The Istanbul Strait remained closed for weeks. The wreck remained in the area for some years until it was broken up and salvaged to a shipyard in Tuzla.

==Investigations==
The exact cause of accident is not clear, even today. The Romanian shipping company Navrom claimed the insurance payout, amounting to some tens of millions of US dollars. This action resulted in a thorough inspection of the ship's wreck by independent survey teams employed by the insurance company from Lloyd's Register of Shipping, Japan. It was hinted that the incident may have been deliberate sabotage to allow for the collection of insurance money.

==Trial==
After the accident, the court charged the captain of the Greek ship, Alekos Adamopoulos, and the seven crew with being careless and negligent, disobeying international maritime regulations and jeopardizing security of Istanbul. He was sentenced to 20 months in prison, but was released in view of the seventh months he had spent in jail awaiting trial.

==Pollution==
From 17 to 27 November, there was slight leakage from the tanker. Another major explosion occurred on board the vessel on the night of 6 December at 10:40 p.m., which resulted in more oil spillage. The slick from the vessel drifted towards the Port of Haydarpaşa, and the booms across its entrance could not prevent approximately 50 tons of oil entering the harbor. The tanker continued to burn until 14 December.

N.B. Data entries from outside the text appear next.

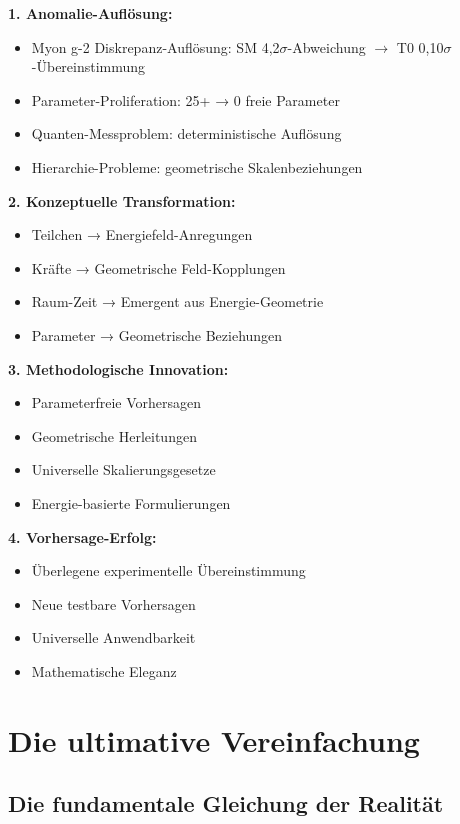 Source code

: \documentclass[12pt,a4paper]{report}
\begin{document}
	\textbf{1. Anomalie-Auflösung:}
	\begin{itemize}
		\item Myon g-2 Diskrepanz-Auflösung: SM 4,2$\sigma$-Abweichung $\rightarrow$ T0 0,10$\sigma$-Übereinstimmung
		\item Parameter-Proliferation: 25+ → 0 freie Parameter
		\item Quanten-Messproblem: deterministische Auflösung
		\item Hierarchie-Probleme: geometrische Skalenbeziehungen
	\end{itemize}
	
	\textbf{2. Konzeptuelle Transformation:}
	\begin{itemize}
		\item Teilchen → Energiefeld-Anregungen
		\item Kräfte → Geometrische Feld-Kopplungen
		\item Raum-Zeit → Emergent aus Energie-Geometrie
		\item Parameter → Geometrische Beziehungen
	\end{itemize}
	
	\textbf{3. Methodologische Innovation:}
	\begin{itemize}
		\item Parameterfreie Vorhersagen
		\item Geometrische Herleitungen
		\item Universelle Skalierungsgesetze
		\item Energie-basierte Formulierungen
	\end{itemize}
	
	\textbf{4. Vorhersage-Erfolg:}
	\begin{itemize}
		\item Überlegene experimentelle Übereinstimmung
		\item Neue testbare Vorhersagen
		\item Universelle Anwendbarkeit
		\item Mathematische Eleganz
	\end{itemize}
	
	\section{Die ultimative Vereinfachung}
	\label{sec:ultimate_simplification}
	
	\subsection{Die fundamentale Gleichung der Realität}
	\label{subsec:fundamental_equation}
	
\end{document}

The maximum accumulation of harmful particles in the air during the fire exceeded by four times the permissible limit set for human health. Heavy oil contamination formed on the surface of the sea and on the heavily built-up shores and the recreational beaches of the Sea of Marmara and the Istanbul Strait.

It was estimated that 30,000 tons of crude oil burned and that the remaining 64,000 tons spilled into the sea. Because of the rapid evaporation of the light components, the crude oil quickly sank to the bottom of the sea in an area approximately 5.5 km in diameter.

==Sister ships==
M/T Independența was the first of a series of five Romanian supertankers which were constructed by Șantierul Naval Constanța in the 1980s. The sister ships were as follows:

M/T Unirea (Union) – broke up and sank at the beginning of the 1980s in Bulgarian waters of the Black Sea. Official reports claim that the accident was caused by a collision with a World War II mine. A different opinion (unofficial) came from some naval architects and marine engineers stating that the ship broke up due to incorrect ballasting (the ship had no cargo at the moment of the accident).

M/T Biruința (Triumph) – owned and managed by the then Romanian state owned Shipping Company (Navrom). In the 1990s the ship was passed to the Romanian private shipping company "Petromin", changing its name to M/T Iris Star. Finally the ship was bought by the Romanian shipping company Histria Shipmanagement having its name changed again to M/T Histria Crown. After an extensive refit in Keppel Shipyard (Singapore) finished in 2009, the ship was converted in into a FPSO (Floating production storage and offloading) and given a new name, Armada Perdana. It is still in use off the coast of Nigeria (Oyo Oil Field) as of 2018.

M/T Libertatea (Liberty) – had the same history (including ownership) as her older sister M/T Biruinta. The ship, known then as M/T Histria Prestige, was broken up in 2005.

M/T Pacea (Peace) – was never fully completed. At the end of the 1980s it was passed to Czechoslovakia as a part of Romania's foreign debt.

==Sister ship's incident==
The sister ship of Independența, the M/T Iris Star lost power due to engine failure during her passage through the Bosphorus on 27 July 2000, and drifted towards Kandilli point. There was no extensive damage reported.